***** INFORMATION

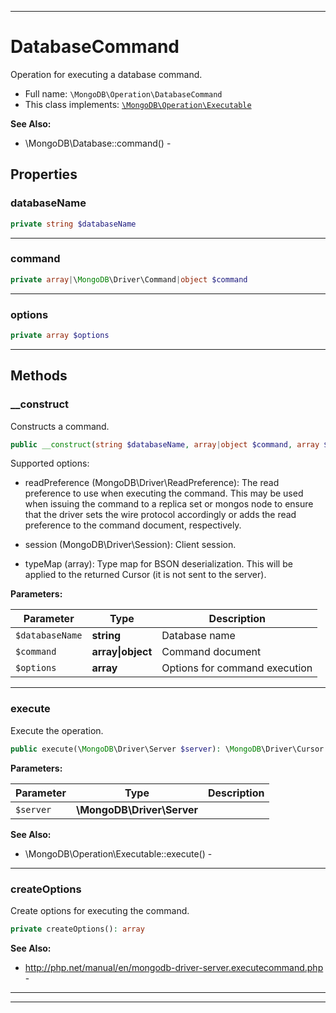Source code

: ***

# DatabaseCommand

Operation for executing a database command.

* Full name: `\MongoDB\Operation\DatabaseCommand`
* This class implements:
  [`\MongoDB\Operation\Executable`](./Executable.md)

**See Also:**

* \MongoDB\Database::command() -

## Properties

### databaseName

```php
private string $databaseName
```

***

### command

```php
private array|\MongoDB\Driver\Command|object $command
```

***

### options

```php
private array $options
```

***

## Methods

### __construct

Constructs a command.

```php
public __construct(string $databaseName, array|object $command, array $options = []): mixed
```

Supported options:

* readPreference (MongoDB\Driver\ReadPreference): The read preference to use when executing the command. This may be
  used when issuing the command to a replica set or mongos node to ensure that the driver sets the wire protocol
  accordingly or adds the read preference to the command document, respectively.

* session (MongoDB\Driver\Session): Client session.

* typeMap (array): Type map for BSON deserialization. This will be applied to the returned Cursor (it is not sent to the
  server).

**Parameters:**

| Parameter | Type | Description |
|-----------|------|-------------|
| `$databaseName` | **string** | Database name |
| `$command` | **array&#124;object** | Command document |
| `$options` | **array** | Options for command execution |

***

### execute

Execute the operation.

```php
public execute(\MongoDB\Driver\Server $server): \MongoDB\Driver\Cursor
```

**Parameters:**

| Parameter | Type | Description |
|-----------|------|-------------|
| `$server` | **\MongoDB\Driver\Server** |  |

**See Also:**

* \MongoDB\Operation\Executable::execute() -

***

### createOptions

Create options for executing the command.

```php
private createOptions(): array
```

**See Also:**

* http://php.net/manual/en/mongodb-driver-server.executecommand.php -

***


***

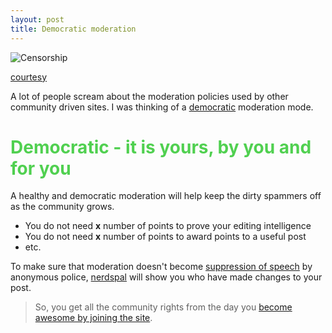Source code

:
 ```yaml
---
layout: post
title: Democratic moderation
---
```


![Censorship](https://upload.wikimedia.org/wikipedia/commons/2/26/Andr%C3%A9_Gill_-_Madame_Anastasie.jpg)

[courtesy](https:wikimedia.org)

A lot of people scream about the moderation policies used by other community driven sites. I was thinking of a [democratic](https://nerdspal.com/Home/Overview#Democratic) moderation mode.

<h1> <span style="color:#50D050; text-align:center"> Democratic - it is yours, by you and for you </span> </h1>

A healthy and democratic moderation will help keep the dirty spammers off as the community grows.

 - You do not need **x** number of points to prove your editing intelligence
 - You do not need **x** number of points to award points to a useful post
 - etc.


To make sure that moderation doesn't become [suppression of speech](https://en.wikipedia.org/wiki/Censorship) by anonymous police, [nerdspal](https://nerdspal.com) will show you who have made changes to your post. 

> So, you get all the community rights from the day you [become awesome by joining the site](https://nerdspal.com/Account/Register).
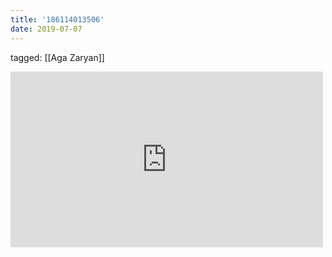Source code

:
 ```yaml
---
title: '186114013506'
date: 2019-07-07
---
```

tagged: [[Aga Zaryan]]
<iframe allow="accelerometer; autoplay; clipboard-write; encrypted-media; gyroscope; picture-in-picture" allowfullscreen="" frameborder="0" height="281" id="youtube_iframe" src="https://www.youtube.com/embed/P0OAezfdmG8?feature=oembed&amp;enablejsapi=1&amp;origin=https://safe.txmblr.com&amp;wmode=opaque" width="500"></iframe>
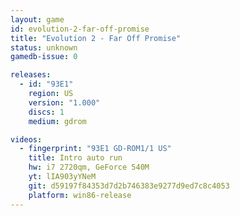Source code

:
 ```yaml
---
layout: game
id: evolution-2-far-off-promise
title: "Evolution 2 - Far Off Promise"
status: unknown
gamedb-issue: 0

releases:
  - id: "93E1"
    region: US
    version: "1.000"
    discs: 1
    medium: gdrom

videos:
  - fingerprint: "93E1 GD-ROM1/1 US"
    title: Intro auto run
    hw: i7 2720qm, GeForce 540M
    yt: lIA903yYNeM
    git: d59197f84353d7d2b746383e9277d9ed7c8c4053
    platform: win86-release
---
```

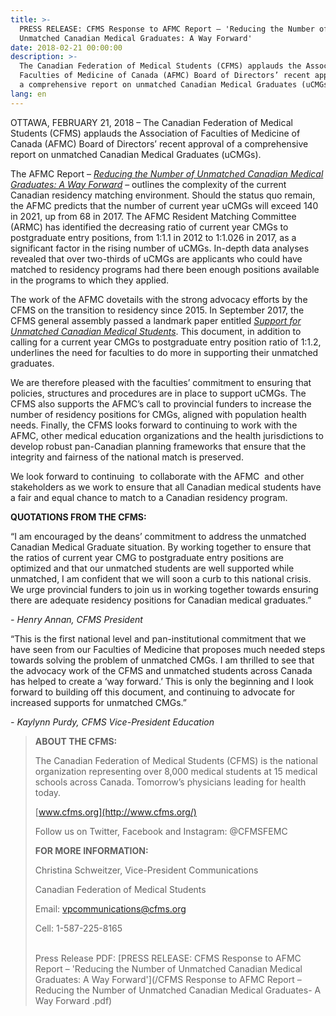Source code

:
 ```yaml
---
title: >-
  PRESS RELEASE: CFMS Response to AFMC Report – 'Reducing the Number of
  Unmatched Canadian Medical Graduates: A Way Forward'
date: 2018-02-21 00:00:00
description: >-
  The Canadian Federation of Medical Students (CFMS) applauds the Association of
  Faculties of Medicine of Canada (AFMC) Board of Directors’ recent approval of
  a comprehensive report on unmatched Canadian Medical Graduates (uCMGs).
lang: en
---
```


OTTAWA, FEBRUARY 21, 2018 – The Canadian Federation of Medical Students (CFMS) applauds the Association of Faculties of Medicine of Canada (AFMC) Board of Directors’ recent approval of a comprehensive report on unmatched Canadian Medical Graduates (uCMGs).

The AFMC Report – *[Reducing the Number of Unmatched Canadian Medical Graduates: A Way Forward](https://afmc.ca/publications/reducing-number-unmatched-canadian-medical-graduates)* – outlines the complexity of the current Canadian residency matching environment. Should the status quo remain, the AFMC predicts that the number of current year uCMGs will exceed 140 in 2021, up from 68 in 2017. The AFMC Resident Matching Committee (ARMC) has identified the decreasing ratio of current year CMGs to postgraduate entry positions, from 1:1.1 in 2012 to 1:1.026 in 2017, as a significant factor in the rising number of uCMGs. In-depth data analyses revealed that over two-thirds of uCMGs are applicants who could have matched to residency programs had there been enough positions available in the programs to which they applied.

The work of the AFMC dovetails with the strong advocacy efforts by the CFMS on the transition to residency since 2015. In September 2017, the CFMS general assembly passed a landmark paper entitled *[Support for Unmatched Canadian Medical Students](https://www.cfms.org/files/position-papers/agm_2017_support_unmatched.pdf)*. This document, in addition to calling for a current year CMGs to postgraduate entry position ratio of 1:1.2, underlines the need for faculties to do more in supporting their unmatched graduates.

We are therefore pleased with the faculties’ commitment to ensuring that policies, structures and procedures are in place to support uCMGs. The CFMS also supports the AFMC’s call to provincial funders to increase the number of residency positions for CMGs, aligned with population health needs. Finally, the CFMS looks forward to continuing to work with the AFMC, other medical education organizations and the health jurisdictions to develop robust pan-Canadian planning frameworks that ensure that the integrity and fairness of the national match is preserved.

We look forward to continuing&nbsp; to collaborate with the AFMC&nbsp; and other stakeholders as we work to ensure that all Canadian medical students have a fair and equal chance to match to a Canadian residency program.

**QUOTATIONS FROM THE CFMS:**

“I am encouraged by the deans’ commitment to address the unmatched Canadian Medical Graduate situation. By working together to ensure that the ratios of current year CMG to postgraduate entry positions are optimized and that our unmatched students are well supported while unmatched, I am confident that we will soon a curb to this national crisis. We urge provincial funders to join us in working together towards ensuring there are adequate residency positions for Canadian medical graduates.”

*- Henry Annan, CFMS President*

“This is the first national level and pan-institutional commitment that we have seen from our Faculties of Medicine that proposes much needed steps towards solving the problem of unmatched CMGs. I am thrilled to see that the advocacy work of the CFMS and unmatched students across Canada has helped to create a ‘way forward.’ This is only the beginning and I look forward to building off this document, and continuing to advocate for increased supports for unmatched CMGs.”

*- Kaylynn Purdy, CFMS Vice-President Education*

> **ABOUT THE CFMS:**
>
>
> The Canadian Federation of Medical Students (CFMS) is the national organization representing over 8,000 medical students at 15 medical schools across Canada. Tomorrow’s physicians leading for health today.
>
>
> [www.cfms.org](http://www.cfms.org/)
>
>
> Follow us on Twitter, Facebook and Instagram: @CFMSFEMC
>
>
> **FOR MORE INFORMATION:**
>
>
> Christina Schweitzer, Vice-President Communications
>
>
> Canadian Federation of Medical Students
>
>
> Email: [vpcommunications@cfms.org](mailto:vpcommunications@cfms.org)
>
>
> Cell: 1-587-225-8165
>
>
> <br>Press Release PDF: [PRESS RELEASE: CFMS Response to AFMC Report – 'Reducing the Number of Unmatched Canadian Medical Graduates: A Way Forward'](/CFMS Response to AFMC Report – Reducing the Number of Unmatched Canadian Medical Graduates- A Way Forward .pdf)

**********

WORK INSTRUCTIONS >> A single figure is the whole answer: the number of lines in the material above where the string "become" occurs.

RESPONSE FOR THIS EXERCISE >> 2